— DIRECTIONS —
Your answer is the lines below, exactly, from the one that contains "Moreover, when energy" through the one that contains "Thus, instead of", both included.

— INPUT —

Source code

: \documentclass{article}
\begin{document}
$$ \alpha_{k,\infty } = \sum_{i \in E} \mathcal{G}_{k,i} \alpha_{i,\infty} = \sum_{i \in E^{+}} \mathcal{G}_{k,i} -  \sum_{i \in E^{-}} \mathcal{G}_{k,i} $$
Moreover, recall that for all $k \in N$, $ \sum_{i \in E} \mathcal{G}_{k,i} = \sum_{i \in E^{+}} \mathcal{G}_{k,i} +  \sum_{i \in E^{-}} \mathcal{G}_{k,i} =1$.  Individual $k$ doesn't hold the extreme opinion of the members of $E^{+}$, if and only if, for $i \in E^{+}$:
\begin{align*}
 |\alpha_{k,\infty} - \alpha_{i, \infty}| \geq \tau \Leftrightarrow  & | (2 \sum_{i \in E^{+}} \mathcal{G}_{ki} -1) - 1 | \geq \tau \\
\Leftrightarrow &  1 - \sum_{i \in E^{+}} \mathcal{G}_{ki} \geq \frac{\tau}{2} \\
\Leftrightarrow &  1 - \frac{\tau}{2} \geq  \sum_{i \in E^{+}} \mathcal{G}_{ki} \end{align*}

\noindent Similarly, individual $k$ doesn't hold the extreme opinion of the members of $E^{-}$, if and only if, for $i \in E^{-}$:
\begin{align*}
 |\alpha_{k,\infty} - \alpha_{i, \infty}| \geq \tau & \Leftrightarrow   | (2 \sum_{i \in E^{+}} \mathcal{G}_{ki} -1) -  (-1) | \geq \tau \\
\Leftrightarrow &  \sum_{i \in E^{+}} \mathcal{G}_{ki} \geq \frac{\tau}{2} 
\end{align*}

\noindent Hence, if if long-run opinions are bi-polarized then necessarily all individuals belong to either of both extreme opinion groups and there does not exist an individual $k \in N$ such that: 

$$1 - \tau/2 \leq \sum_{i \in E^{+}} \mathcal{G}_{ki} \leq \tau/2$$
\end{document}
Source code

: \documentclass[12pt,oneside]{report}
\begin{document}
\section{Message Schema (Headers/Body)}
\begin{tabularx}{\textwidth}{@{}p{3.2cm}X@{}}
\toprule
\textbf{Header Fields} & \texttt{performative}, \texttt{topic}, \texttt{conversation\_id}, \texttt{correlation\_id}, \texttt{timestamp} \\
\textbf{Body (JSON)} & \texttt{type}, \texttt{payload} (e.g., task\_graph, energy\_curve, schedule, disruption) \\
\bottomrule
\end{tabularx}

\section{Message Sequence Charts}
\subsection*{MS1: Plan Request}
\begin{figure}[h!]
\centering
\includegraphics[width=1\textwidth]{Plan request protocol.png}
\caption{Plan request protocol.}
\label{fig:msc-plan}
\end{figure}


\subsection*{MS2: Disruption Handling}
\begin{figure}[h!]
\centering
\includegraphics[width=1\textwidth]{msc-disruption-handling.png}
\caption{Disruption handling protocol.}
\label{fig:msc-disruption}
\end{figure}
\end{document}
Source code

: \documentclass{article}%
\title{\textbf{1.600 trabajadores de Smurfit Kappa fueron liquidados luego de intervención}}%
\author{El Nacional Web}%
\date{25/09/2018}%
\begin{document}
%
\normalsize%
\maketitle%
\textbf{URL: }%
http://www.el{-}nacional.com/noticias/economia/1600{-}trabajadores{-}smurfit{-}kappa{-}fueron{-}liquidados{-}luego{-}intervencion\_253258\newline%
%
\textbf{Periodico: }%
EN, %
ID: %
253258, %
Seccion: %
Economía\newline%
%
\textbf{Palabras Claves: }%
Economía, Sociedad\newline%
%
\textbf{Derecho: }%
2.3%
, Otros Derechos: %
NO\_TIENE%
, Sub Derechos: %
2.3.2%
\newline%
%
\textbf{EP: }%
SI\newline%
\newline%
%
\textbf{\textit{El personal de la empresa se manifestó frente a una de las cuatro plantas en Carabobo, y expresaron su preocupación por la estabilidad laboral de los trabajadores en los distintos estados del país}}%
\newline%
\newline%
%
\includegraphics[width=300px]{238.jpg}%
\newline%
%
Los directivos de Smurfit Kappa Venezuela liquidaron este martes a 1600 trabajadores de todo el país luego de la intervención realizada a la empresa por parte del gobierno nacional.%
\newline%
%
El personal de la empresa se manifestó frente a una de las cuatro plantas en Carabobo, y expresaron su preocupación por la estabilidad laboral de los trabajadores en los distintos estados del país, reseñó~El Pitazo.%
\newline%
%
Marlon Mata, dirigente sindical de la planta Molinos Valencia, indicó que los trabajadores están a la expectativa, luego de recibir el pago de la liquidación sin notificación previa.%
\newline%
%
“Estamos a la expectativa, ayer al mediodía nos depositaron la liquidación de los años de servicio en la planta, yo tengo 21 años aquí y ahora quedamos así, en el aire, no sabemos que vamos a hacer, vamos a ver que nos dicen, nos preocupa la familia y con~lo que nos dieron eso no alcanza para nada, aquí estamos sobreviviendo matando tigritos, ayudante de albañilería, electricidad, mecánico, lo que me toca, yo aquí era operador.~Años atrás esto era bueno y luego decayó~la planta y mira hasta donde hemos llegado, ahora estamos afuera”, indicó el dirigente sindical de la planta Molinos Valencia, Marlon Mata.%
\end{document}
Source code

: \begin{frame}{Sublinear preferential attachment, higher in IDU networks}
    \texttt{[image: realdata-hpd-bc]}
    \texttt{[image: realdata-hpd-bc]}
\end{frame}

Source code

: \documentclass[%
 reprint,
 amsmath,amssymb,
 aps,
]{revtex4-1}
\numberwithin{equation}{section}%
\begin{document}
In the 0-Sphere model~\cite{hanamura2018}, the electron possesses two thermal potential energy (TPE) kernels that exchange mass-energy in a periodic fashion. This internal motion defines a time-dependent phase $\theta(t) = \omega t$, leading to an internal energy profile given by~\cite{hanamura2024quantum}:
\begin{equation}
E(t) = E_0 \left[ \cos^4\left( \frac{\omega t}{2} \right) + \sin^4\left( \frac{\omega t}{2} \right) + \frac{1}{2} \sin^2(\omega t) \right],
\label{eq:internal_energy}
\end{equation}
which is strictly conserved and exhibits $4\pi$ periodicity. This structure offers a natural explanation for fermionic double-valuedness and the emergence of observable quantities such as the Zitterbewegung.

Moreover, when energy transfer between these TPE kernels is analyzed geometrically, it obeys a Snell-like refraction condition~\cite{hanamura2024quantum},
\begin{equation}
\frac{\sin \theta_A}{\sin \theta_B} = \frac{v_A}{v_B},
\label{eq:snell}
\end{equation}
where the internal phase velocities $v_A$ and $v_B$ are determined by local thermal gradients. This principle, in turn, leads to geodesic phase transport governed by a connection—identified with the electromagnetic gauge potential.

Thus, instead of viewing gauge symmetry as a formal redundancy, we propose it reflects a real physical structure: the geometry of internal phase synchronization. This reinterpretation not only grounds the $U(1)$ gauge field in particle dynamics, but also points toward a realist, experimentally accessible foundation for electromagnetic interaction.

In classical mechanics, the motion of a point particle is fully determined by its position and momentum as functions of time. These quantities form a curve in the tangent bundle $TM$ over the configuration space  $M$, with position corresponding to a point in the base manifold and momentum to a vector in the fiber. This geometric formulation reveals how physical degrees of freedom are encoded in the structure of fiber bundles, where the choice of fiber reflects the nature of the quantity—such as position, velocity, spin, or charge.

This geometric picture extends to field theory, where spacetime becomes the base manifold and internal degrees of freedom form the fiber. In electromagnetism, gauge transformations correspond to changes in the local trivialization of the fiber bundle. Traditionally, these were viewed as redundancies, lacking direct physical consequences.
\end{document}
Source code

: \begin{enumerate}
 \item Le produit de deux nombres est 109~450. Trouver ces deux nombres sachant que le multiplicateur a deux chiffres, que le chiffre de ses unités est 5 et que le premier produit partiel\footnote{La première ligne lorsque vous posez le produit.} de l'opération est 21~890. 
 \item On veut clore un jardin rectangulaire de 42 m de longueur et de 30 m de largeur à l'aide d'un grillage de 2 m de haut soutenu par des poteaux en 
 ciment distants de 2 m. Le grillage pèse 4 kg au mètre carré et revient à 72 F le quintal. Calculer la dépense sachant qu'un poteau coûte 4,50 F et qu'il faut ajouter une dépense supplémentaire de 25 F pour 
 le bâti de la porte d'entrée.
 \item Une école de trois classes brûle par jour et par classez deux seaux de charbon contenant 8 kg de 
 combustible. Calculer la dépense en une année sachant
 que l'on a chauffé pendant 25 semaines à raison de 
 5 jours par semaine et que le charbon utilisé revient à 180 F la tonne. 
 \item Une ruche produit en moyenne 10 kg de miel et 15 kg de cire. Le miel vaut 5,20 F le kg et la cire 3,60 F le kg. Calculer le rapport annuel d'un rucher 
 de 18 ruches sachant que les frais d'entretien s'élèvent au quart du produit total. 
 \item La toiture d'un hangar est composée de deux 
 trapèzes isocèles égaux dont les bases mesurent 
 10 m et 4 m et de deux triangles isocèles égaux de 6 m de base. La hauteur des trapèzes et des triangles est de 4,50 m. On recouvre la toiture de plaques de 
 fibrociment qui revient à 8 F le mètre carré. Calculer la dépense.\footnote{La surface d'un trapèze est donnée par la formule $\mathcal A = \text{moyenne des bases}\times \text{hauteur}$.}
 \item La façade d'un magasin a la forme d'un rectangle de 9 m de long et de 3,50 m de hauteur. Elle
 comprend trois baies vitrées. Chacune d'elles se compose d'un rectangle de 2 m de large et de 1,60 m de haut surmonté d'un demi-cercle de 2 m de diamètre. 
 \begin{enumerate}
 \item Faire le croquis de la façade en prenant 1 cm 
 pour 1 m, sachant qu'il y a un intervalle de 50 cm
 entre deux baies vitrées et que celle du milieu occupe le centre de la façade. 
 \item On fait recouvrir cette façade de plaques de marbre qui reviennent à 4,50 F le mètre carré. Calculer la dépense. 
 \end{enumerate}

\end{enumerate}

— EXERCISE ANSWER —
Moreover, when energy transfer between these TPE kernels is analyzed geometrically, it obeys a Snell-like refraction condition~\cite{hanamura2024quantum},
\begin{equation}
\frac{\sin \theta_A}{\sin \theta_B} = \frac{v_A}{v_B},
\label{eq:snell}
\end{equation}
where the internal phase velocities $v_A$ and $v_B$ are determined by local thermal gradients. This principle, in turn, leads to geodesic phase transport governed by a connection—identified with the electromagnetic gauge potential.

Thus, instead of viewing gauge symmetry as a formal redundancy, we propose it reflects a real physical structure: the geometry of internal phase synchronization. This reinterpretation not only grounds the $U(1)$ gauge field in particle dynamics, but also points toward a realist, experimentally accessible foundation for electromagnetic interaction.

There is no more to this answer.